Begin at the line below that has "### 3. EMICalendar.tsx (600 lines)" and stop after the line that has "- Upcoming EMIs card". Please restate only those lines, word for word.

[Opening Provided records section]

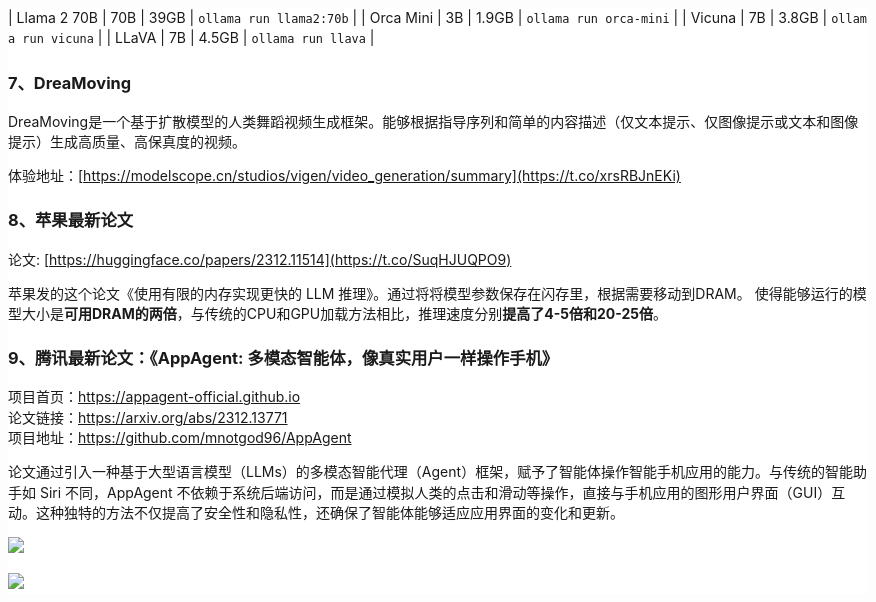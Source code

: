 | Llama 2 70B        | 70B        | 39GB  | `ollama run llama2:70b`        |
| Orca Mini          | 3B         | 1.9GB | `ollama run orca-mini`         |
| Vicuna             | 7B         | 3.8GB | `ollama run vicuna`            |
| LLaVA              | 7B         | 4.5GB | `ollama run llava`             |

### 7、DreaMoving

DreaMoving是一个基于扩散模型的人类舞蹈视频生成框架。能够根据指导序列和简单的内容描述（仅文本提示、仅图像提示或文本和图像提示）生成高质量、高保真度的视频。

体验地址：[https://modelscope.cn/studios/vigen/video_generation/summary](https://t.co/xrsRBJnEKi)


### 8、苹果最新论文

论文: [https://huggingface.co/papers/2312.11514](https://t.co/SuqHJUQPO9)

苹果发的这个论文《使用有限的内存实现更快的 LLM 推理》。通过将将模型参数保存在闪存里，根据需要移动到DRAM。 使得能够运行的模型大小是**可用DRAM的两倍**，与传统的CPU和GPU加载方法相比，推理速度分别**提高了4-5倍和20-25倍**。

### 9、腾讯最新论文：《AppAgent: 多模态智能体，像真实用户一样操作手机》

项目首页：https://appagent-official.github.io  
论文链接：https://arxiv.org/abs/2312.13771  
项目地址：https://github.com/mnotgod96/AppAgent  

论文通过引入一种基于大型语言模型（LLMs）的多模态智能代理（Agent）框架，赋予了智能体操作智能手机应用的能力。与传统的智能助手如 Siri 不同，AppAgent 不依赖于系统后端访问，而是通过模拟人类的点击和滑动等操作，直接与手机应用的图形用户界面（GUI）互动。这种独特的方法不仅提高了安全性和隐私性，还确保了智能体能够适应应用界面的变化和更新。

![](https://n.sinaimg.cn/spider20231222/86/w1079h607/20231222/2792-gif2750f1d8dbfa46c4779b229a02950d7c.gif)



![](https://my-wechat.oss-cn-beijing.aliyuncs.com/WX20230912-203916-20231217213830903-20231222231724242.png)

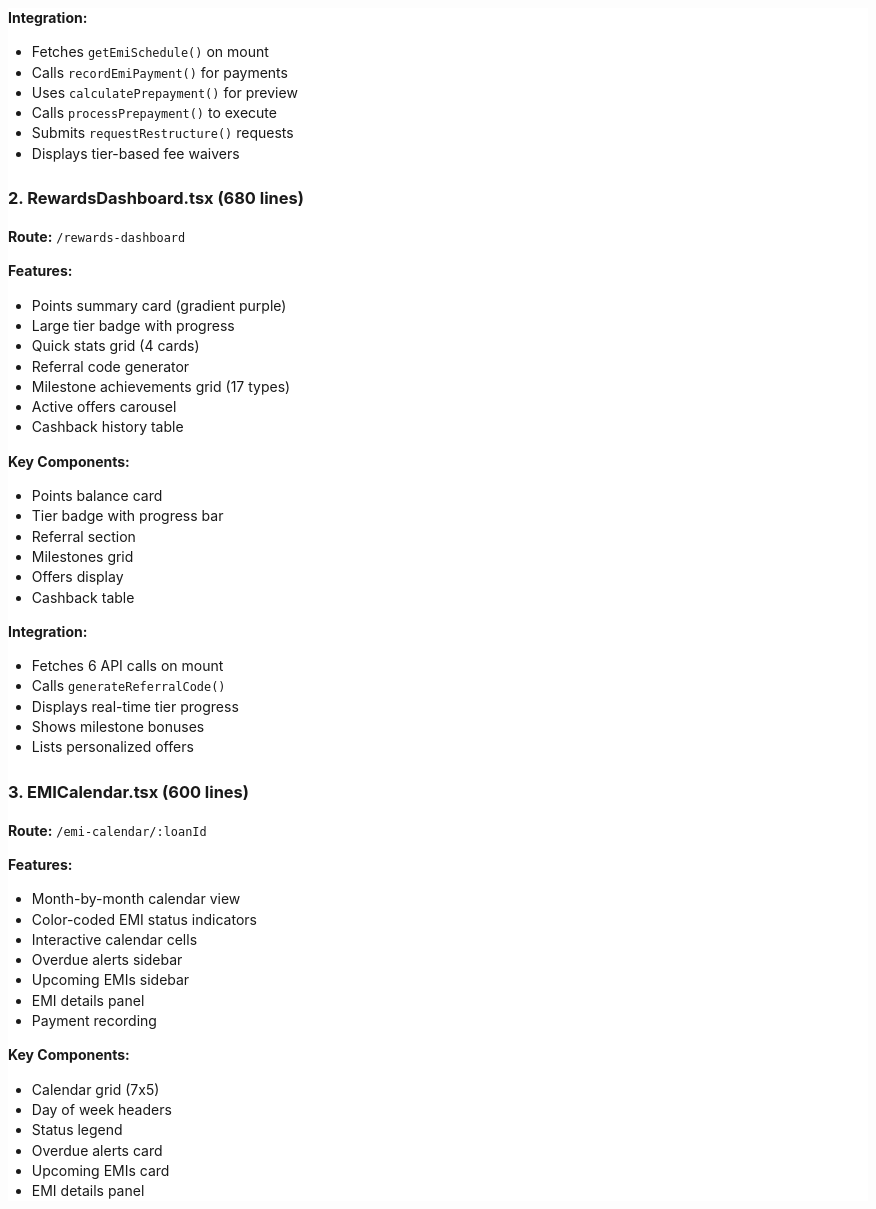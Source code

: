 **Integration:**
- Fetches `getEmiSchedule()` on mount
- Calls `recordEmiPayment()` for payments
- Uses `calculatePrepayment()` for preview
- Calls `processPrepayment()` to execute
- Submits `requestRestructure()` requests
- Displays tier-based fee waivers

### 2. RewardsDashboard.tsx (680 lines)
**Route:** `/rewards-dashboard`

**Features:**
- Points summary card (gradient purple)
- Large tier badge with progress
- Quick stats grid (4 cards)
- Referral code generator
- Milestone achievements grid (17 types)
- Active offers carousel
- Cashback history table

**Key Components:**
- Points balance card
- Tier badge with progress bar
- Referral section
- Milestones grid
- Offers display
- Cashback table

**Integration:**
- Fetches 6 API calls on mount
- Calls `generateReferralCode()`
- Displays real-time tier progress
- Shows milestone bonuses
- Lists personalized offers

### 3. EMICalendar.tsx (600 lines)
**Route:** `/emi-calendar/:loanId`

**Features:**
- Month-by-month calendar view
- Color-coded EMI status indicators
- Interactive calendar cells
- Overdue alerts sidebar
- Upcoming EMIs sidebar
- EMI details panel
- Payment recording

**Key Components:**
- Calendar grid (7x5)
- Day of week headers
- Status legend
- Overdue alerts card
- Upcoming EMIs card
- EMI details panel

[Closing Provided records section]

Exercise response ->
### 3. EMICalendar.tsx (600 lines)
**Route:** `/emi-calendar/:loanId`

**Features:**
- Month-by-month calendar view
- Color-coded EMI status indicators
- Interactive calendar cells
- Overdue alerts sidebar
- Upcoming EMIs sidebar
- EMI details panel
- Payment recording

**Key Components:**
- Calendar grid (7x5)
- Day of week headers
- Status legend
- Overdue alerts card
- Upcoming EMIs card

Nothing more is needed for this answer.